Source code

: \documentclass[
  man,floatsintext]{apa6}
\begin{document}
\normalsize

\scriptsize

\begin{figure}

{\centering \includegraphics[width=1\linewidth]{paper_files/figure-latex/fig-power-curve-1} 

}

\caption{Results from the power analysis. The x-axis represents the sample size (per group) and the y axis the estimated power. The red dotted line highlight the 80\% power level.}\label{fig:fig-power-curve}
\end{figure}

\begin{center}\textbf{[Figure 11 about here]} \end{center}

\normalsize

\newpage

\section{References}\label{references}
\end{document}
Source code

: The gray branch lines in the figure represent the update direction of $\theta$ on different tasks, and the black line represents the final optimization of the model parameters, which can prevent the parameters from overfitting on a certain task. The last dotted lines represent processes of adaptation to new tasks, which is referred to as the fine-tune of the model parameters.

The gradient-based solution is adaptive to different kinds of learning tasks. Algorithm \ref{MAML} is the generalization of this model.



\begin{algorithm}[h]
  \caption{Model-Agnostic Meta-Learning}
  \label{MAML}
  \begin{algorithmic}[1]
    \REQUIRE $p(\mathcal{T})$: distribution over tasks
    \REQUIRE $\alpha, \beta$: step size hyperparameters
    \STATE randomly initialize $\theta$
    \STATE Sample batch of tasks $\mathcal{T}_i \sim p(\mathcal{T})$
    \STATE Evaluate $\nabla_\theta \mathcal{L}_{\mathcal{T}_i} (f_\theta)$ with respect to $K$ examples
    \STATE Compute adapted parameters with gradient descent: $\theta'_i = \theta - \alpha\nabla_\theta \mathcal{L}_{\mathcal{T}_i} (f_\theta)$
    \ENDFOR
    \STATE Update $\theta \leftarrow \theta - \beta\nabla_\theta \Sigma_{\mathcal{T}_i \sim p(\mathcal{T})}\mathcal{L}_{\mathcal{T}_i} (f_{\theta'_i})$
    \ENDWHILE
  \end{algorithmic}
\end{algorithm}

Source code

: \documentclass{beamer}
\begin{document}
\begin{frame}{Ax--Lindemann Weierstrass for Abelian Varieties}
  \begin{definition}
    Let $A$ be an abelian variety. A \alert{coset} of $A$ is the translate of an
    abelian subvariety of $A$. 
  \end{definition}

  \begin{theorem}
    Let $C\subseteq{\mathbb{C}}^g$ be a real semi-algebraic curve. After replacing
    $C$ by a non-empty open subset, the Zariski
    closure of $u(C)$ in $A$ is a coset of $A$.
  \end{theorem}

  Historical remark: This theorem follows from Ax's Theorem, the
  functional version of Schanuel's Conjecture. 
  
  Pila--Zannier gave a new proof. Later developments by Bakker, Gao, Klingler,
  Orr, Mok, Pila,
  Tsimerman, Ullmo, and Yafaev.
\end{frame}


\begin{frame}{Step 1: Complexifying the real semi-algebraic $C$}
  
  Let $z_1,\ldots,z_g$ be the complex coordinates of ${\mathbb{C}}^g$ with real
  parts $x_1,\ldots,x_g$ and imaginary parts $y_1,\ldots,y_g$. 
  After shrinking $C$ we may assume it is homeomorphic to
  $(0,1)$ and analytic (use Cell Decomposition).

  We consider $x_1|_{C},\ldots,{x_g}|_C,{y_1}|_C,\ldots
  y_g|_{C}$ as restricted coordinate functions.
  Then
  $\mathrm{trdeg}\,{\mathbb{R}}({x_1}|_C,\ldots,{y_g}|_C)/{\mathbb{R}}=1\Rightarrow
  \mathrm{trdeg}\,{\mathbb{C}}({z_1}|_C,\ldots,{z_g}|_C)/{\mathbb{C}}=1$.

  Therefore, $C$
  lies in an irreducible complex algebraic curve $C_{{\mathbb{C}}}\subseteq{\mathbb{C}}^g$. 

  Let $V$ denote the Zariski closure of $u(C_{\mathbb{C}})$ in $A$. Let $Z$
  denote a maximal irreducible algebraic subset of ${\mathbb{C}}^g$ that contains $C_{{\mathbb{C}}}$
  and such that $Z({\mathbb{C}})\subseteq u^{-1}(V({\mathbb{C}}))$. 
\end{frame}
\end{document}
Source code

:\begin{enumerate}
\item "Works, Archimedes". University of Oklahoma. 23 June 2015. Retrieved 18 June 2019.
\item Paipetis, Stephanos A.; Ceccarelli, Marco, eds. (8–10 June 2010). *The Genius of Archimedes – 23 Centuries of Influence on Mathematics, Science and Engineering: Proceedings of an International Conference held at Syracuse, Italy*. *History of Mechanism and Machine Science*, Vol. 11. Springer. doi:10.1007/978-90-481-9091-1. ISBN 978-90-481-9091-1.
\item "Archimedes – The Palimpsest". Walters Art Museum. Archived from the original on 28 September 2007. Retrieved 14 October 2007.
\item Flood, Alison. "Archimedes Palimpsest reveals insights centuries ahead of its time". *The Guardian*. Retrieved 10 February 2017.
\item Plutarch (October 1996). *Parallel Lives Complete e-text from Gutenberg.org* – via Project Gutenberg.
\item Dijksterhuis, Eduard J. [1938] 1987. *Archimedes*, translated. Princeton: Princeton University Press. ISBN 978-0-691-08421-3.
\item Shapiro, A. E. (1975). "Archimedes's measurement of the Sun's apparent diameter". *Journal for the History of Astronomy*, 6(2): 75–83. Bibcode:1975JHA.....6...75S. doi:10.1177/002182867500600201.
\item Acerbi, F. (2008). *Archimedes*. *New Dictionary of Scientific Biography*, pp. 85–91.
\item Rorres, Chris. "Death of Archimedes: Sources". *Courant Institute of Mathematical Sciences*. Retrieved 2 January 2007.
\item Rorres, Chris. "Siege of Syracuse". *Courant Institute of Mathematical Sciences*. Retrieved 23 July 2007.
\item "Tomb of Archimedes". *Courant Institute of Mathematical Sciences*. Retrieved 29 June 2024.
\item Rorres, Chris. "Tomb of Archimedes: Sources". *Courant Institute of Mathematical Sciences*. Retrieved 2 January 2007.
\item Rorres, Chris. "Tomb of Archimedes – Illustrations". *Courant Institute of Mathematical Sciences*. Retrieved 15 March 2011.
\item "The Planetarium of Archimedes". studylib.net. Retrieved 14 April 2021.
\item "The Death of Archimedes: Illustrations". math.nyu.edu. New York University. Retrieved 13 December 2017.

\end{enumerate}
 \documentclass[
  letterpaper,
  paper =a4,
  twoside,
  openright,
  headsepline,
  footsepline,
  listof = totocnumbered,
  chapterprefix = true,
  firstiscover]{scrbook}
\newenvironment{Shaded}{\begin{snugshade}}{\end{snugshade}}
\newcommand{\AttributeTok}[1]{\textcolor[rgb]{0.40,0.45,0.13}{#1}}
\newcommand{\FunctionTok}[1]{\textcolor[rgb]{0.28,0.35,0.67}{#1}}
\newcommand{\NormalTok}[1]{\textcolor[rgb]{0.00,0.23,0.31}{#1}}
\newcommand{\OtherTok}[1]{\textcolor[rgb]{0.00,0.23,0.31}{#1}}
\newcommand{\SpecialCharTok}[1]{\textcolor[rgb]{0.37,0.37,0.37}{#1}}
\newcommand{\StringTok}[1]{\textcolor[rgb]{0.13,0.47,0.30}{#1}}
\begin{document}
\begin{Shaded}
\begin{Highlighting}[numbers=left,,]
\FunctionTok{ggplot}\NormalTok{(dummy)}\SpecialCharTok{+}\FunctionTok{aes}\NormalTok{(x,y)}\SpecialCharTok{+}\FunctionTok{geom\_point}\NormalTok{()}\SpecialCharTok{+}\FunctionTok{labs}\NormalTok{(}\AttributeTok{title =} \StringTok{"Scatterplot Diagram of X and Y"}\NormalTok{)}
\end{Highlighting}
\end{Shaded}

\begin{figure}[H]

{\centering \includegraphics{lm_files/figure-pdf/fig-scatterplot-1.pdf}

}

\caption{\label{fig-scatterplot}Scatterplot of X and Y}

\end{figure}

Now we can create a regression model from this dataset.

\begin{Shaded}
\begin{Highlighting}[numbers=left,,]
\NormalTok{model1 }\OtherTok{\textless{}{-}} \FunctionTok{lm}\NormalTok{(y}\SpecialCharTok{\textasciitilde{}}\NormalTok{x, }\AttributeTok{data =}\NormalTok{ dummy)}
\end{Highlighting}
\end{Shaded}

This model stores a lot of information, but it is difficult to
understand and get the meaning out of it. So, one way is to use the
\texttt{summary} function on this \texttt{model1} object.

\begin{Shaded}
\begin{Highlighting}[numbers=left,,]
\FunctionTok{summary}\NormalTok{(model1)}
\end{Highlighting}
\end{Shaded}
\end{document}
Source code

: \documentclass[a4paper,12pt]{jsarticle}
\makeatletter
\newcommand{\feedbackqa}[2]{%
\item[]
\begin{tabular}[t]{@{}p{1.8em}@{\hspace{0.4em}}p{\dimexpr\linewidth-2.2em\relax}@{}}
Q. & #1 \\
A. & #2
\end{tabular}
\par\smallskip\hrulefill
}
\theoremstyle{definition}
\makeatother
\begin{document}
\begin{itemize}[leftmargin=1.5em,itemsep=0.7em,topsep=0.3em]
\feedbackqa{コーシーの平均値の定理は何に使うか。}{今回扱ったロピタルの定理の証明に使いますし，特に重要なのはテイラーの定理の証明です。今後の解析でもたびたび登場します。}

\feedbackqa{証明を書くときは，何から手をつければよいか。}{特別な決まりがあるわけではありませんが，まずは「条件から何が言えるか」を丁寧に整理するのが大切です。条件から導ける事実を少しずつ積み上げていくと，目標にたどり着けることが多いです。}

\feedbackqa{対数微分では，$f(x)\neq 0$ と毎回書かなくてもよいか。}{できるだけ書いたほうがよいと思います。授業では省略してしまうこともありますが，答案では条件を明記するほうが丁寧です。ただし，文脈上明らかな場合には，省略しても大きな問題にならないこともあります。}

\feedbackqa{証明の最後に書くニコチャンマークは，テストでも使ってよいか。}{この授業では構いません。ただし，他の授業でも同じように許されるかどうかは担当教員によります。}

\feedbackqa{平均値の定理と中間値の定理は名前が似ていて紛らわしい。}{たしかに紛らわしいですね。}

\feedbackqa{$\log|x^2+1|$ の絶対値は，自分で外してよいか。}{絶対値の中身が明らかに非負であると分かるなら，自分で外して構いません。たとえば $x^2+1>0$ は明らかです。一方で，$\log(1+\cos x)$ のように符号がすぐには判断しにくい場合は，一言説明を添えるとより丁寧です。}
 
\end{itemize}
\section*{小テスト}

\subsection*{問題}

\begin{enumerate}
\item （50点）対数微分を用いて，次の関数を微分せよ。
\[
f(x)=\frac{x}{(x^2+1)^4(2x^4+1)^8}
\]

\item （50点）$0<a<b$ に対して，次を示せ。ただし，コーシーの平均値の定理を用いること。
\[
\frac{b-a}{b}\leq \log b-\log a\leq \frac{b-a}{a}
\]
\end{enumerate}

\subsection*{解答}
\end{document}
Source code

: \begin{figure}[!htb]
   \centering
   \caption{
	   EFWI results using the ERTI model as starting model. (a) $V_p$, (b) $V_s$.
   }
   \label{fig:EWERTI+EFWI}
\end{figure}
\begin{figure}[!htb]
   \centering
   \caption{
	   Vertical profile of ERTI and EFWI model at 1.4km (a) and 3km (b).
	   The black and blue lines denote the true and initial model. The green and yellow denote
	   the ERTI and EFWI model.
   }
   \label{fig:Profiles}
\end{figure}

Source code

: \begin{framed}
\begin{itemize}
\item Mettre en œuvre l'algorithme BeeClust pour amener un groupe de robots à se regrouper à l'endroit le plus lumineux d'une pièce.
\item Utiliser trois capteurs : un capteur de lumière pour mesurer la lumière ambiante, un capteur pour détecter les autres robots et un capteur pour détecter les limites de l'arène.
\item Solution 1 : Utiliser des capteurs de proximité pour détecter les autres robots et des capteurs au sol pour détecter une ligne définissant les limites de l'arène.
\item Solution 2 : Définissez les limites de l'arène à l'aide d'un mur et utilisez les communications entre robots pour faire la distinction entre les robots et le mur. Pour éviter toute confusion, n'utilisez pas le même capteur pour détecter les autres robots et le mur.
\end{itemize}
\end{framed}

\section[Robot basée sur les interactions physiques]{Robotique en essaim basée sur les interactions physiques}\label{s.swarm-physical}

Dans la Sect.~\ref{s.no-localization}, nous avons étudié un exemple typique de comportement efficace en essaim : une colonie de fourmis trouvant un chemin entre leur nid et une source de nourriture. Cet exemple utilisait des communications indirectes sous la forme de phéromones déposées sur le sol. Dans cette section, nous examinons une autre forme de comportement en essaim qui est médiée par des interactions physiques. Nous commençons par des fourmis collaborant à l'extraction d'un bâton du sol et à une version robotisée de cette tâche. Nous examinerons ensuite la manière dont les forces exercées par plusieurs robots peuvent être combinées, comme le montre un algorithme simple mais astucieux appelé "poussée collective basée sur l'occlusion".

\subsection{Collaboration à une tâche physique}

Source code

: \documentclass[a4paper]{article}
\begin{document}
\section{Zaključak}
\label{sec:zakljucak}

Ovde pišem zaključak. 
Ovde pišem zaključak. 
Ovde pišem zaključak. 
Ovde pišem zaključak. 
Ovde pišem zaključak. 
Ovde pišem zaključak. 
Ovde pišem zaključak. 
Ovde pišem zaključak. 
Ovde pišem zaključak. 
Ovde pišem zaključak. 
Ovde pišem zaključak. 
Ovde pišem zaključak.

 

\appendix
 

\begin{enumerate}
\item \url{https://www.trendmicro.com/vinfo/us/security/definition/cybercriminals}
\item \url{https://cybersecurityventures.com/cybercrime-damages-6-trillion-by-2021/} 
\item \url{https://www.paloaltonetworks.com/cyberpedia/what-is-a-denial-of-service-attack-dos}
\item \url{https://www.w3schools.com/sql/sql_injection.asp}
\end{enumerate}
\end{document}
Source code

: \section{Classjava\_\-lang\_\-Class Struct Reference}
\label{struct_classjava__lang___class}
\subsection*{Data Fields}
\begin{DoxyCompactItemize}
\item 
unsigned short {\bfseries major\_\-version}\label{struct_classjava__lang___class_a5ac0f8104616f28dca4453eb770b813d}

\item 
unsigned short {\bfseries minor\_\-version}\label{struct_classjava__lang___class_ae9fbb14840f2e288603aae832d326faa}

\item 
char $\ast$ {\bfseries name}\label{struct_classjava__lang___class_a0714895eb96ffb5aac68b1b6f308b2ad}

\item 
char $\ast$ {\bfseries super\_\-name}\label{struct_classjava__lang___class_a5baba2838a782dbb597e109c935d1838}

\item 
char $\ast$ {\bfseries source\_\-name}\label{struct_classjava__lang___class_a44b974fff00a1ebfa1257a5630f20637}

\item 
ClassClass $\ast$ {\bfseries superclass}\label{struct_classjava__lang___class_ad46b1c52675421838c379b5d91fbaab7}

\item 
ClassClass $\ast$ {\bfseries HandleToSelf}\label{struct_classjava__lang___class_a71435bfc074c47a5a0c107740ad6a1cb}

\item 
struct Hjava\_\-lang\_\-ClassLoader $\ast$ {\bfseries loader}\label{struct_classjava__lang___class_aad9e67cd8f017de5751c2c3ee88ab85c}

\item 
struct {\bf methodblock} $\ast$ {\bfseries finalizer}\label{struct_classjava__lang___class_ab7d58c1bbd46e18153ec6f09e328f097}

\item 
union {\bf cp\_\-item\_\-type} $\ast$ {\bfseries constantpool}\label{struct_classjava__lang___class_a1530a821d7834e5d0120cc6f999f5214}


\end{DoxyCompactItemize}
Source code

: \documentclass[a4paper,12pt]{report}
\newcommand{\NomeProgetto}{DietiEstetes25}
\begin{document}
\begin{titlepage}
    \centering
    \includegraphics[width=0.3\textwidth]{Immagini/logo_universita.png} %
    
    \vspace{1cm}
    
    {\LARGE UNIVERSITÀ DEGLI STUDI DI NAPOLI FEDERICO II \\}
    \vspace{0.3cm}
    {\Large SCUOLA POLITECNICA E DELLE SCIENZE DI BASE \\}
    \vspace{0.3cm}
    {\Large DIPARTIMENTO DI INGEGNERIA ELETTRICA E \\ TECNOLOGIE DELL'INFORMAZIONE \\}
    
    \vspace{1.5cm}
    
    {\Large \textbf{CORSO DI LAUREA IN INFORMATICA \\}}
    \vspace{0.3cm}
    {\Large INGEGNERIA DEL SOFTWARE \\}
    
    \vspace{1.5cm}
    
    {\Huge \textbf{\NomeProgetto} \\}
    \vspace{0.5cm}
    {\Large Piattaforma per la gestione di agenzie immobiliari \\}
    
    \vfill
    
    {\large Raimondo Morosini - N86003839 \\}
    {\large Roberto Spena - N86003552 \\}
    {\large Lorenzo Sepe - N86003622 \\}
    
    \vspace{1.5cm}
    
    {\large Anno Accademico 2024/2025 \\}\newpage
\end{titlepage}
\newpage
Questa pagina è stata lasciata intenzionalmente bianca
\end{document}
_ _ _
Try it ▸
Every line above from the line with "The gradient-based solution" to the line with "to $K$ examples" is wanted, ends included; write them out exactly and add no other line.

Expected answer ▸
The gradient-based solution is adaptive to different kinds of learning tasks. Algorithm \ref{MAML} is the generalization of this model.



\begin{algorithm}[h]
  \caption{Model-Agnostic Meta-Learning}
  \label{MAML}
  \begin{algorithmic}[1]
    \REQUIRE $p(\mathcal{T})$: distribution over tasks
    \REQUIRE $\alpha, \beta$: step size hyperparameters
    \STATE randomly initialize $\theta$
    \STATE Sample batch of tasks $\mathcal{T}_i \sim p(\mathcal{T})$
    \STATE Evaluate $\nabla_\theta \mathcal{L}_{\mathcal{T}_i} (f_\theta)$ with respect to $K$ examples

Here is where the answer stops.